Naira, meanwhile, finds herself unexpectedly resurrected, presumably through the intervention of her rebel compatriots, and printed in a new body and identity, flung into a danger and a mystery that challenges everything she thought she knew about the blight that destroyed her world and countless others... and stuck with the very man whose courtroom testimony landed her in the cruel clutches of Acaelus Mercator, who was ruthless enough as an employer and absolutely brutal as a captor. She, too, finds her feelings toward Tarquin shifting in ways she didn't expect, a chemistry sparking between the two under extraordinary circumstances... and here I struggled to buy the budding romance. Too often, I wanted to shake them to get them back to matter of survival and the problem of the shroud and an invisible enemy that seems to be actively trying to kill them on a supposedly uninhabited planet. Their flirtations and feelings could shift back and forth at a moment's notice, to a distracting degree. It was only much, much later on, toward the end, that I started believing the attraction... when they'd actually invested enough time and energy into figuring out the bigger problems.
Back at Mercator Station, Acaelus Mercator is dealing with the mess that Sixth Cradle has become.
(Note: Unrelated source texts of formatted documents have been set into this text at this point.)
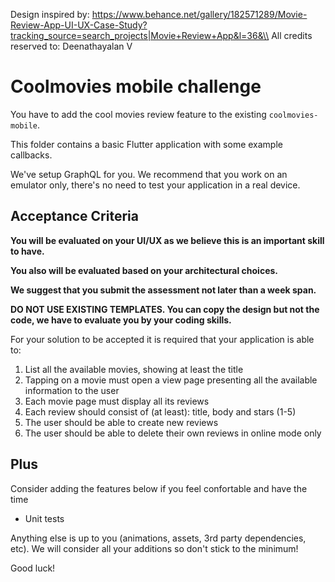Design inspired by: https://www.behance.net/gallery/182571289/Movie-Review-App-UI-UX-Case-Study?tracking_source=search_projects|Movie+Review+App&l=36&\\
All credits reserved to: Deenathayalan V


# Coolmovies mobile challenge

You have to add the cool movies review feature to the existing `coolmovies-mobile`.

This folder contains a basic Flutter application with some example callbacks.

We've setup GraphQL for you. We recommend that you work on an emulator only, there's no need to test your application in a real device.

## Acceptance Criteria

**You will be evaluated on your UI/UX as we believe this is an important skill to have.**

**You also will be evaluated based on your architectural choices.**

**We suggest that you submit the assessment not later than a week span.**

**DO NOT USE EXISTING TEMPLATES. You can copy the design but not the code, we have to evaluate you by your coding skills.**

For your solution to be accepted it is required that your application is able to:

1. List all the available movies, showing at least the title
2. Tapping on a movie must open a view page presenting all the available information to the user
3. Each movie page must display all its reviews
4. Each review should consist of (at least): title, body and stars (1-5)
5. The user should be able to create new reviews
6. The user should be able to delete their own reviews in online mode only

## Plus
Consider adding the features below if you feel confortable and have the time
- Unit tests

Anything else is up to you (animations, assets, 3rd party dependencies, etc). We will consider all your additions so don't stick to the minimum!

Good luck!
Sacrificing the print aboard the doomed Amaranth means he lost memories - there are ties between printed bodies and memories that are not completely understood even by the originators of the tech, particularly how exceptionally traumatic deaths can permanently "crack" a neural map, but are occasionally exploited in the plot in interesting ways - but he knows something isn't right, even beyond the bizarre behavior of the Amaranth's sister ship Einkhorn. He is not the flat rich and powerful villain that one might expect, but has his own suspicions about what's going on, and his own incentive to figure things out; he just goes about his own investigations in a brutal and ruthless way, in keeping with his personality.
Eventually, the various threads come together in a decently powerful climax that resolves many mysteries, unmasks the real danger behind the threat, and sets up the next book in the series with some nice new twists. It was the strength of the final chapters that ultimately lifted the rating back up to four stars; the earlier parts, while never lacking in danger and twists and turns, sometimes felt like they were running frenetically in circles to give the impression of forward motion rather than actually moving anything ahead.